A strange change came over Mott's face.

"Nurse," he cried, "do you see that? What does that mean?"

Nurse hastened up to where he was standing; she stared for a moment in puzzled astonishment at the spot on the carpet to which the toe of Maurice's boot was pointing, then she stooped down slowly and picked up the coin, still without speaking.

"Well, nurse," said Maurice, impatiently, "what do you think of that?"

"My half-sovereign," said nurse, as if hardly believing what she saw.

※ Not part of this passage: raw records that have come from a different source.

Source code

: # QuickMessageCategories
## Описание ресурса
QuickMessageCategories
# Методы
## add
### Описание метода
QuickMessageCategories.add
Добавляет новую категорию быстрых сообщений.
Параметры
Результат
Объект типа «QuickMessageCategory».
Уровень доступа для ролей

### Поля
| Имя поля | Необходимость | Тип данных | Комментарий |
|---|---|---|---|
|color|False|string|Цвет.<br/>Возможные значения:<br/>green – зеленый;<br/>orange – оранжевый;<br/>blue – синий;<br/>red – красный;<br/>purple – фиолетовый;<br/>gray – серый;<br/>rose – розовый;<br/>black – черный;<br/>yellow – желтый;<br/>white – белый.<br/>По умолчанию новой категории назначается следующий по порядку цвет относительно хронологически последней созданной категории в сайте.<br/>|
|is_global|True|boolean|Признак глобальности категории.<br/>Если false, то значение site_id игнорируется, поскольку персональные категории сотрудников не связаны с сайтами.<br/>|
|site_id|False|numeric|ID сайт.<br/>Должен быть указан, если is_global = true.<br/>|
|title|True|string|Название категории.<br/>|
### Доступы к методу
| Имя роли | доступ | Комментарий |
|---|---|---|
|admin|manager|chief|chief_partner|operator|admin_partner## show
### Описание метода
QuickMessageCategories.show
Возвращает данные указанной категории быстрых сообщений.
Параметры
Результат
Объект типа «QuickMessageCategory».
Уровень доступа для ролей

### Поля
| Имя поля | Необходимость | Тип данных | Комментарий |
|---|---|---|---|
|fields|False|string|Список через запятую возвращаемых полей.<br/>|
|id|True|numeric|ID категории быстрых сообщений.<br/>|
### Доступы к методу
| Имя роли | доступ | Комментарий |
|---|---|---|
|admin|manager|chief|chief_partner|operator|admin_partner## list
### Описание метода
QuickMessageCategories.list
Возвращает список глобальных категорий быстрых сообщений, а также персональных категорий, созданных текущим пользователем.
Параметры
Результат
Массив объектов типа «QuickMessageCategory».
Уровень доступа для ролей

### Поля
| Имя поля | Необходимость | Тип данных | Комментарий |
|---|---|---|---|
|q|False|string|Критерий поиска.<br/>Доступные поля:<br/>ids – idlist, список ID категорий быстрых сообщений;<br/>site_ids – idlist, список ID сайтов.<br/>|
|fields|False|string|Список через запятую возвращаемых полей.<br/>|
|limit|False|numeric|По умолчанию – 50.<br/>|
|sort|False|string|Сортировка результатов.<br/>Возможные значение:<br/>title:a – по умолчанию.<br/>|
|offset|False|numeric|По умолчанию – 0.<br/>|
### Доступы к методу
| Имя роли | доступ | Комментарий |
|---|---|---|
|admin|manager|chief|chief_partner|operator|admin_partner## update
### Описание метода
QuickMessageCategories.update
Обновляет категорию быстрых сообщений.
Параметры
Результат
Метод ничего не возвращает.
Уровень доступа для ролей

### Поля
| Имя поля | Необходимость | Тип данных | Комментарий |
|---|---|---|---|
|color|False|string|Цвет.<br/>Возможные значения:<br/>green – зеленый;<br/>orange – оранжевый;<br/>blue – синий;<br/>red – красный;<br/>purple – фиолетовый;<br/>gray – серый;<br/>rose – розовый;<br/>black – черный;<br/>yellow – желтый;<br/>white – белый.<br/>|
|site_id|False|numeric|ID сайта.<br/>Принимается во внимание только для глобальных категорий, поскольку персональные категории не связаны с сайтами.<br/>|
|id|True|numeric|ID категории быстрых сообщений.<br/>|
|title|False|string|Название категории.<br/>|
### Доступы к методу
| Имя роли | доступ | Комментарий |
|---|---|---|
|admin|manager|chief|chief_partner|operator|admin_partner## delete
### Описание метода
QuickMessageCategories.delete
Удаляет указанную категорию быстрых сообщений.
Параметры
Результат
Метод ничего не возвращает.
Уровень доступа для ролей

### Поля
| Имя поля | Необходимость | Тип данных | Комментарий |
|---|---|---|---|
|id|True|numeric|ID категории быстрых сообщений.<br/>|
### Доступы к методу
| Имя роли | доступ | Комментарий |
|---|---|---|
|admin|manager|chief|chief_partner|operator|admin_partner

"Of course it's your half-sovereign," said Mott, "it's as plain as a pike-staff. But how did it come there, that's the question?"

Nurse looked at Carrots with puzzled perplexity. "He couldn't have known," she said in a low voice, too low for Carrots to hear. He was still sitting on the floor sobbing, and through his sobs was to be heard now and then the melancholy cry, "My secret, oh, my poor secret."

"You hear what he says," said Maurice; "what does his 'secret' mean but that he sneaked into your drawer and took the half-sovereign, and now doesn't like being found out. I'm ashamed to have him for my brother, that I am, the little cad!"

"But he couldn't have understood," said nurse, at a loss how otherwise to defend her little boy. "I'm not even sure that he rightly knew of my losing it, and he might have taken it, meaning no harm, not knowing what it was, indeed, very likely."

"Rubbish," said Maurice. "A child that is going without sugar to get money instead, must be old enough to understand something about what money is."

"But that was my plan; it wasn't Carrots that thought of it at all," said Floss, who all this time had stood by, frightened and distressed, not knowing what to say.

"Hold your tongue, Floss," said Maurice, roughly; and Floss subsided. "Carrots," he continued, turning to his brother, "leave off crying this minute, and listen to me. Who put this piece of money into your paint-box?"

"I did my own self," said Carrots.

"What for?"

"To keep it a secret for Floss," sobbed Carrots.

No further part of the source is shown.